There are also some cases where a text string may not get a language tag like the username (like it is the case in Drupal 7 core RDFa).

alejandrodf’s picture

Edit by alejandrodf. Wrong comment.

gábor hojtsy’s picture

@scor: Not sure I understand all questions, just running in :)

(1) I think there is value in tagging data with their language even if its a single language on the site.
(2) Second part: the contrib entity_translation module provides a UI for field translation which stores translated values under the field
First part: even entity_translation uses LANGUAGE_NONE for non-translatable fields, since the node (entity) should store the "base" language information, that is the default language regarding that node/entity

Hope this helps. Let me know if I misunderstood the questions :)

Anonymous’s picture

Should we allow sites which only use one single site wide language to disable language tags in RDF?

I'm guessing that you brought this up because SPARQL endpoints (if they are implemented to spec) do not return results if the endpoint does specify the language and the query does not specify the language.

I haven't looked at how the code for this works, but maybe it is something that the caller could specify... for example, that SPARQL endpoint module could specify that it doesn't want language tagged data (or could simply not use the language tag). This way, the user could specify in the endpoint UI whether they want content to be language tagged.

scor’s picture

Thanks Gábor for stopping by, your answers re entity_translation module are helpful. it'll give us a contrib module to develop + test this patch.

@Lin, yes, that's the reason I brought it up. I fear though that leaving it up to the Drupal administrator to decide is not something they are likely to know in advance: this is really depends on the consumer and the SPARQL queries which will be ran against a Drupal endpoint.

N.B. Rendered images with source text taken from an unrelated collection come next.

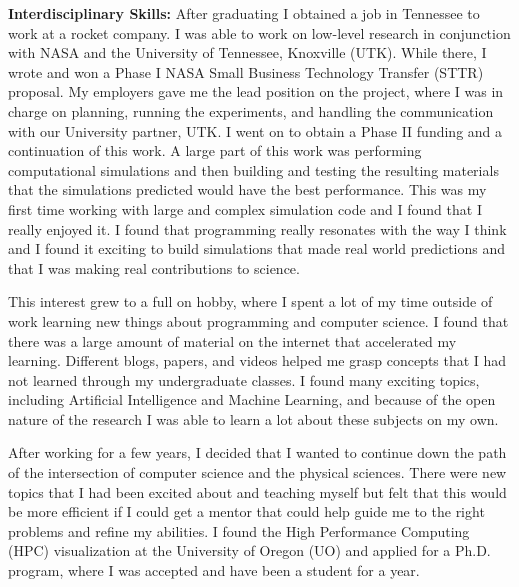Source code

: \documentclass[12pt]{article}
\begin{document}
\textbf{Interdisciplinary Skills: }After graduating I obtained a job in
Tennessee to work at a rocket company.  I was able to work on low-level research
in conjunction with NASA and the University of Tennessee, Knoxville (UTK). While
there, I wrote and won a Phase I NASA Small Business Technology Transfer (STTR)
proposal. My employers gave me the lead position on the project, where I was in
charge on planning, running the experiments, and handling the communication with
our University partner, UTK. I went on to obtain a Phase II funding and a
continuation of this work. A large part of this work was performing
computational simulations and then building and testing the resulting materials
that the simulations predicted would have the best performance. This was my
first time working with large and complex simulation code and I found that I
really enjoyed it. I found that programming really resonates with the way I
think and I found it exciting to build simulations that made real world
predictions and that I was making real contributions to science. 

This interest grew to a full on hobby, where I spent a lot of my time outside of
work learning new things about programming and computer science. I found that
there was a large amount of material on the internet that accelerated my
learning. Different blogs, papers, and videos helped me grasp concepts that I
had not learned through my undergraduate classes. I found many exciting topics,
including Artificial Intelligence and Machine Learning, and because of the open
nature of the research I was able to learn a lot about these subjects on my own.

After working for a few years, I decided that I wanted to continue down the path
of the intersection of computer science and the physical sciences. There were
new topics that I had been excited about and teaching myself but felt that this
would be more efficient if I could get a mentor that could help guide me to the
right problems and refine my abilities. I found the High Performance Computing
(HPC) visualization at the University of Oregon (UO) and applied for a Ph.D.
program, where I was accepted and have been a student for a year. 
\end{document}
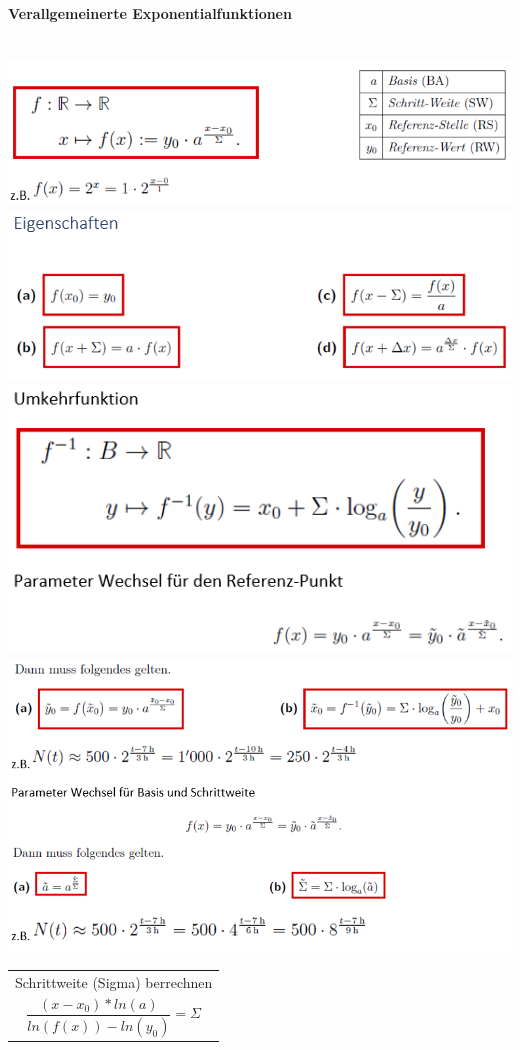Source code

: \paragraph{Verallgemeinerte Exponentialfunktionen}\mbox{}\\
\noindent
\includegraphics[width=\columnwidth]{./images/expo.png}
\includegraphics[width=\columnwidth]{./images/expo1.png}
\includegraphics[width=\columnwidth]{./images/expo2.png}
\includegraphics[width=\columnwidth]{./images/expo3.png}
\begin{tabularx}{\columnwidth}{@{}X@{}}
    \hline
    Schrittweite (Sigma) berrechnen \\
    \[ \frac{(x-x_0)*ln(a)}{ln(f(x))-ln(y_0)} = \Sigma \] \\ \hline
\end{tabularx}
\vspace{1mm}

It might also be a matter of personal preference, some people might publish their English-only dataset without language tags, others might stick @en everywhere... I don't think there is a best practice, I'll ask on semantic-web@w3.org.

We could however export both language tag-less and language tagged literal for commodity when running SPARQL queries, as an interim solution at least.

scor’s picture

Issue tags: +RDF, +sprint

tagging

djevans’s picture

Assigned: Unassigned » djevans
no2e’s picture

I don't understand the case of this issue, but I want to chime in to clarify something about language tags; maybe it is of help:

as per the code in #4 'language neutral' nodes will have a $lang value of LANGUAGE_NONE, or 'und'. This isn't a valid language tag so (AFAIK) you should replace it with a blank string.

und is a valid language tag which stands for "Undetermined".

Typical example of a literal which should not get a language tag is date and numbers.

There is the language tag zxx which stands for "No linguistic content; Not applicable".

scor’s picture

Thanks @no2e for chiming in. In both of these quotes, people were referring to the language tag of the plain literal in RDF. The issue is about how to avoid outputing 'und' or 'zxx' in RDF, where no language tag should be present in the case of an undetermined language in Drupal.